Zach Clayton as a member of the all-black New York Rens professional basketball team.

Players on the New York Rens were no strangers to fisticuffs on the basketball court, especially considering that they faced so many opponents who were not only tough and rugged but also often downright unfriendly, let alone that they were in remote towns far away from home.

John Isaacs, who played with the Rens in the late 1930s and early 1940s, once told me that his teammate Charlie Isle knocked out the teeth of an opposing player on the New York Original Celtics after an on-court spitting incident that was settled with a post-game fist fight in the locker room. That player was Bobby McDermott, now a member of the Basketball Hall of Fame.

But that doesn’t explain why Forbes, whose nickname was “Strangler”, and Clayton were drawn into the sweet science of boxing.

In any case, the Clay-Jones fight was not the last time Zack Clayton would see Cassius Clay (and then Muhammad Ali) in the ring.
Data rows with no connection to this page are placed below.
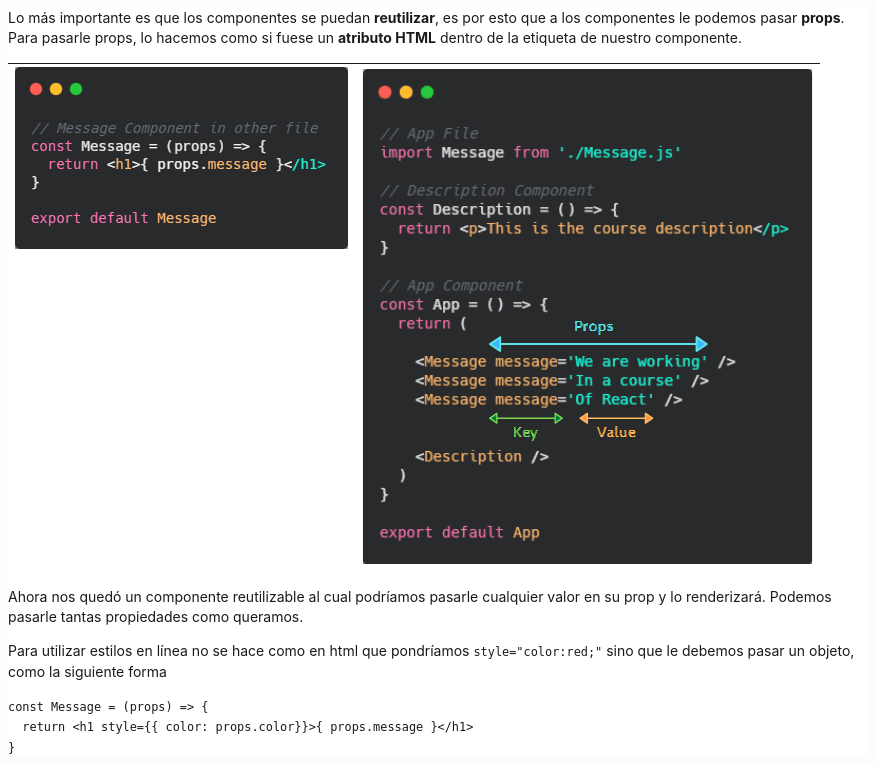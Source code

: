 Lo más importante es que los componentes se puedan **reutilizar**, es por esto que a los componentes le podemos pasar **props**. Para pasarle props, lo hacemos como si fuese un **atributo HTML** dentro de la etiqueta de nuestro componente.

| ![React Message Component](./img/react-message-component.png) | ![React App Component](./img/react-app-component.png) |
| ------ | ------ |

Ahora nos quedó un componente reutilizable al cual podríamos pasarle cualquier valor en su prop y lo renderizará. Podemos pasarle tantas propiedades como queramos.

Para utilizar estilos en línea no se hace como en html que pondríamos `style="color:red;"` sino que le debemos pasar un objeto, como la siguiente forma

```
const Message = (props) => {
  return <h1 style={{ color: props.color}}>{ props.message }</h1>
}
```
In 1974, Clayton was the referee in the classic Muhammad Ali – George Foreman heavyweight championship fight later known as the “Rumble in the Jungle.” It was the match in which Ali’s “Rope-A-Dope” strategy was born, and was the subject of the brilliant 1996 documentary When We Were Kings.

Ring referee Zack Clayton steps in to separate Muhammad Ali from George Foreman in the eighth round, a moment before beginning his controversial 10-count on Foreman, who could not get up in time, causing Clayton to wave off the fight and give Ali the knockout victory.
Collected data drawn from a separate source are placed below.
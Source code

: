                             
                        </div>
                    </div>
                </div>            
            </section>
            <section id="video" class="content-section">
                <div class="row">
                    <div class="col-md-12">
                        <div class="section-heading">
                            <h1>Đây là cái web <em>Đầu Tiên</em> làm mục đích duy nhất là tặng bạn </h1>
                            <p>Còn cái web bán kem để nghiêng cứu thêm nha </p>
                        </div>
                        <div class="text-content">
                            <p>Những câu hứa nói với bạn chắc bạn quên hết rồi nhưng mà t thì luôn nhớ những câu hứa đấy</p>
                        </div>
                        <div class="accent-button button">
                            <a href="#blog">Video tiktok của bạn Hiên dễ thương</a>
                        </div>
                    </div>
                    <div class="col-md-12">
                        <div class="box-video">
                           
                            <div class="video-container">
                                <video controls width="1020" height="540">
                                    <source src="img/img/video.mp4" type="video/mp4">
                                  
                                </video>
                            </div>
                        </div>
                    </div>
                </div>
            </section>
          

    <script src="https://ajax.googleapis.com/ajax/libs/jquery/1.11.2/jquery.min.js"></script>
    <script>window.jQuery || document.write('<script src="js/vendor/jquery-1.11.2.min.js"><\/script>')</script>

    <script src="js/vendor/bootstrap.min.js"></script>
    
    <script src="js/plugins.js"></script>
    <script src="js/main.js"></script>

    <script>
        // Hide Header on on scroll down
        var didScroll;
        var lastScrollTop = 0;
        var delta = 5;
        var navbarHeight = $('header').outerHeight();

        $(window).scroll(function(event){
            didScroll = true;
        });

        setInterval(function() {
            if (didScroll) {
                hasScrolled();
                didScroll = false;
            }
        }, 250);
It was Zack Clayton who counted Foreman out and waved off the fight, giving Ali a victory by knockout. There was controversy surrounding Clayton’s call, which some believed was a “quick count,” in other words, not the full ten seconds. Later it was discovered that the ringside announcers calling the fight were too far away from the apron to hear the countdown clearly and that Clayton had actually given Foreman the full amount of time to get up.